→ **HOW TO COMPLETE THIS TASK**
Would you copy all lines in the data that contain the word "against"?

[Rendered images with source text]
——

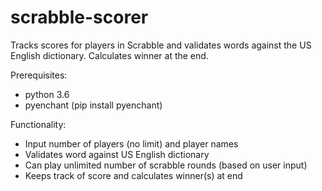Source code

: # scrabble-scorer
Tracks scores for players in Scrabble and validates words against the US English dictionary. Calculates winner at the end.

Prerequisites:
- python 3.6 
- pyenchant (pip install pyenchant)

Functionality:
- Input number of players (no limit) and player names
- Validates word against US English dictionary
- Can play unlimited number of scrabble rounds (based on user input)
- Keeps track of score and calculates winner(s) at end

——

→ **WRITTEN REPLY**
Tracks scores for players in Scrabble and validates words against the US English dictionary. Calculates winner at the end.
- Validates word against US English dictionary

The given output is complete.